Sixty percent of American voters overall do not want another four years of Biden after his first term, a Rasmussen Reports poll reveals.
On the other hand, only 26 percent – just over one-fourth – of voters say they want to see him run again, while 14 percent of respondents say they are unsure.
The survey was conducted October 12-13 among 1,000 likely U.S. voters.
When the Democratic respondents were taken into consideration, there was only a 4 percent margin between those who said they want to see another Biden run compared to those who do not want him on the ballot.
Forty percent of Democratic voters don’t want Biden running for reelection and 44 percent of this voting bloc feel the opposite – while another 16 percent of Democrats are unsure on the matter.
A new survey shows that 60 percent of Americans don’t want to see President Joe Biden run for reelection in 2024
Democrats are split, with 40 percent saying the don’t want another four years of Biden and 44 percent of this voting bloc saying they do want another run from the ibcumbent
The Rasmussen poll shows that if the 2024 presidential election were held today, former President Donald Trump would win. Only 40 percent of likely voters said they would cast their ballots for Biden and 44 percent for Trump.
Another 12 percent would choose a different candidate if there were a Biden-Trump rematch.
If this hypothetical rematch were held today, voters unaffiliated with Democrats or Republicans prefer Trump by a 12-point margin of 43 percent to 31 percent.
Republicans, unsurprisingly, are highly against another four years of Biden in the Oval Office.

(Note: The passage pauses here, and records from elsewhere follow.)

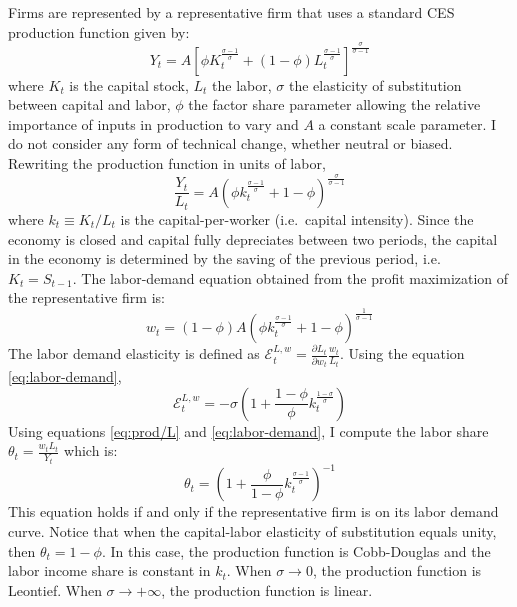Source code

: \documentclass[
]{article}
\begin{document}
Firms are represented by a representative firm that uses a standard CES production function given by:
\begin{equation}
Y_t = A\left[ \phi K_t^{\frac{\sigma - 1}{\sigma}} + (1-\phi) L_t^{\frac{\sigma - 1}{\sigma}}\right]^{\frac{\sigma}{\sigma-1}} \label{eq:prod}
\end{equation}
where \(K_t\) is the capital stock, \(L_t\) the labor, \(\sigma\) the elasticity of substitution between capital and labor, \(\phi\) the factor share parameter allowing the relative importance of inputs in production to vary and \(A\) a constant scale parameter. I do not consider any form of technical change, whether neutral or biased. Rewriting the production function in units of labor,
\begin{equation}
    \frac{Y_t}{L_t} = A\left(\phi k_t^{\frac{\sigma-1}{\sigma}} + 1-\phi\right)^{\frac{\sigma}{\sigma-1}} \label{eq:prod/L}
\end{equation}
where \(k_t\equiv K_t/L_t\) is the capital-per-worker (i.e.~capital intensity). Since the economy is closed and capital fully depreciates between two periods, the capital in the economy is determined by the saving of the previous period, i.e.~\(K_t = S_{t-1}\). The labor-demand equation obtained from the profit maximization of the representative firm is:
\begin{equation}
    w_t = (1-\phi)A\left(\phi k_t^{\frac{\sigma-1}{\sigma}}+1-\phi\right)^{\frac{1}{\sigma-1}} \label{eq:labor-demand}
\end{equation}
The labor demand elasticity is defined as \(\mathcal{E}^{L,w}_t=\frac{\partial L_t}{\partial w_t}\frac{w_t}{L_t}\). Using the equation \eqref{eq:labor-demand},
\begin{equation}
    \mathcal{E}^{L,w}_t = -\sigma\left(1+\frac{1-\phi}{\phi}k_t^{\frac{1-\sigma}{\sigma}}\right) \label{eq:labor-elasticity}
\end{equation}
Using equations \eqref{eq:prod/L} and \eqref{eq:labor-demand}, I compute the labor share \(\theta_t = \frac{w_tL_t}{Y_t}\) which is:
\begin{equation}
    \theta_t = \left(1+\frac{\phi}{1-\phi}k_t^{\frac{\sigma-1}{\sigma}}\right)^{-1} \label{eq:theta}
\end{equation}
This equation holds if and only if the representative firm is on its labor demand curve. Notice that when the capital-labor elasticity of substitution equals unity, then \(\theta_t=1-\phi\). In this case, the production function is Cobb-Douglas and the labor income share is constant in \(k_t\). When \(\sigma \to 0\), the production function is Leontief. When \(\sigma \to +\infty\), the production function is linear.
\end{document}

The GOP and other critics constantly complain about Biden’s age, mental and physical fitness, frequent public gaffes, his son’s foreign business dealings, ignorance of the southern border crisis and the economy under his leadership.
Inflation and gas prices hit high points during Biden’s first two years as president – and now experts say the U.S. is 100 percent on track for a recession after the White House downplayed concerns of the downward trending GDP coming out of the coronavirus pandemic.
The same poll shows that 43 percent of voters are confident Biden is mentally and physically up to the job of being president – but only 26 percent are ‘very confident’ in that notion.
But another 40 percent are ‘not at all confident’ in his abilities.
These findings have only slightly changed since the same poll was conducted in February.
Biden has not yet said officially if he will run for reelection in 2024, but has indicated that his intentions are for another four years after his first term.
He has also downplayed concerns about his age and criticism that he is mentally and physically unfit for office.
The poll results are dire with just 22 days until the midterm elections as Democrats try to hold onto their majorities in the House and Senate – and Biden plans to hit the campaign trail later this month.
With Biden’s approval ratings still hovering in the low 40s, other Democrats are also venturing onto the trail to try and propel candidates in toss-up, battleground and at-risk districts.
Former President Barack Obama plans later this month to try and help candidates in Michigan, Wisconsin and Georgia ride his coattails to public office – this includes once-failed Georgia gubernatorial candidate Stacey Abrams in her second attempt at the governor’s mansion.